La voluntad de reivindicación del menor ha ido más allá de lo meramente discursivo: numerosos gobiernos han creado programas, instituciones especializadas, políticas públicas y presupuestos para la acción social. Cuando se revisan los indicadores globales, no puede negarse que se han producido avances: la tasa de mortalidad infantil se ha reducido casi a la mitad, en poco más de dos décadas. Lo mismo puede decirse de las letales diarreas, reducidas también a la mitad. Las muertes por malaria, pasaron de 800.000 a 456.000. El número de niños que no va a la escuela pasó de 104 millones a menos de 60 millones. Y hay otras cifras elocuentes, que ratifican que los esfuerzos no han sido vanos.

Pero ninguno de los datos o perspectivas aquí consignadas debe tranquilizarnos. Tal como señala Anthony Lake, director ejecutivo de Unicef, en el prefacio al informe “Estado Mundial de la Infancia 2016”, la inequidad continúa poniendo en riesgo severo las vidas de millones de menores, especialmente en la región del África subsahariana: de cada diez niños en situación de pobreza extrema, nueve viven en esos países. Pero el problema de los derechos del niño también adquiere una dimensión especial en los países desarrollados, en el contexto de los movimientos migratorios. En Estados Unidos tenemos el caso de los llamados “dreamers”; (“soñadores”). Desde pequeños no conocen otra nación ni tienen otra identidad cultural que la norteamericana, pero crecen como ciudadanos sin documentos al haber emigrado de forma ilegal por decisión de sus padres, quienes han actuado movidos por la búsqueda de oportunidades o escapando de la violencia. Concederles un camino a la ciudadanía plena, con goce de todos los derechos sociales (educación y salud, los más relevantes), en unión de sus familias, es un notable paso en el marco de los derechos del niño. El fenómeno se repite en países europeos.
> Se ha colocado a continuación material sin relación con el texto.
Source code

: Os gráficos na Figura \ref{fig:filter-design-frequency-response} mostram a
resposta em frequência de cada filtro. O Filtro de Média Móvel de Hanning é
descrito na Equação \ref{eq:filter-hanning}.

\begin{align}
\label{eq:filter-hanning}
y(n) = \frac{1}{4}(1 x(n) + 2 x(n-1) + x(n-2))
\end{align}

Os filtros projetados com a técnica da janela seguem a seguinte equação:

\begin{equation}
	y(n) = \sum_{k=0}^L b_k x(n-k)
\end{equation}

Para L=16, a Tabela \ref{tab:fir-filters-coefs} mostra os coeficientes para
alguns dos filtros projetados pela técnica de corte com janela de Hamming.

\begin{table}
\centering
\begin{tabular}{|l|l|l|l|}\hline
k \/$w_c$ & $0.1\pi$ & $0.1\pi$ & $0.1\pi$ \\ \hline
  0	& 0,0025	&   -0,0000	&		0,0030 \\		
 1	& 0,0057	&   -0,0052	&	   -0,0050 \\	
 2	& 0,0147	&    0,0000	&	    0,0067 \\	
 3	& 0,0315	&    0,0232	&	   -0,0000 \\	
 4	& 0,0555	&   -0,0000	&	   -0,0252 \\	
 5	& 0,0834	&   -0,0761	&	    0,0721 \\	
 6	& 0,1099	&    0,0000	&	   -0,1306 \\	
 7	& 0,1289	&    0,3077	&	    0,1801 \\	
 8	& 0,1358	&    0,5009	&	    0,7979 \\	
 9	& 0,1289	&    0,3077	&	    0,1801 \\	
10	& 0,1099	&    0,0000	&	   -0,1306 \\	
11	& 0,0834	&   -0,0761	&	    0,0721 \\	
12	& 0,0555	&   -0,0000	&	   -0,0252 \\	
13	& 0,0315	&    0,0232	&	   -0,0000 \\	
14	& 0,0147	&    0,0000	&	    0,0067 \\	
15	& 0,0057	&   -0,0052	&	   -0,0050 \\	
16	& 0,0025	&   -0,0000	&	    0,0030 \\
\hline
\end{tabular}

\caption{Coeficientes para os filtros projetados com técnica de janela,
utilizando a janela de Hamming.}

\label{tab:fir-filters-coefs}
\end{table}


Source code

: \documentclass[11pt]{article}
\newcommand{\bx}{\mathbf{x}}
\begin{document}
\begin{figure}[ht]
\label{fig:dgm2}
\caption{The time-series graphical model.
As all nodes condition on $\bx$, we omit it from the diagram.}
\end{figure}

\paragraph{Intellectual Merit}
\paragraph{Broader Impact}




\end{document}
En África, América Latina y otras regiones del mundo, el panorama se ve perfilado por el hambre y la enfermedad, las múltiples formas de violencia y discriminación –incluidas las perpetradas en hogares y escuelas–, la devastación causada por la delincuencia, el reclutamiento forzoso por parte de guerrillas, narcotraficantes y bandas paramilitares, la explotación sexual, la educación autoritaria y tantas otras terribles realidades; así como las consecuencias de los movimientos migratorios hacia países desarrollados (en buena medida, como resultado de los problemas ya inventariados).

Está claro, pues, que la acción debe continuar y llegar todavía más lejos. No cabe esperar, porque se trata de vidas en riesgo. Como dice Anthony Lake, “la hora de actuar es ahora mismo”. Finalmente, los niños son responsabilidad de todos lo adultos y constituyen la forma más expedita y noble de contribuir con un futuro mejor para el planeta.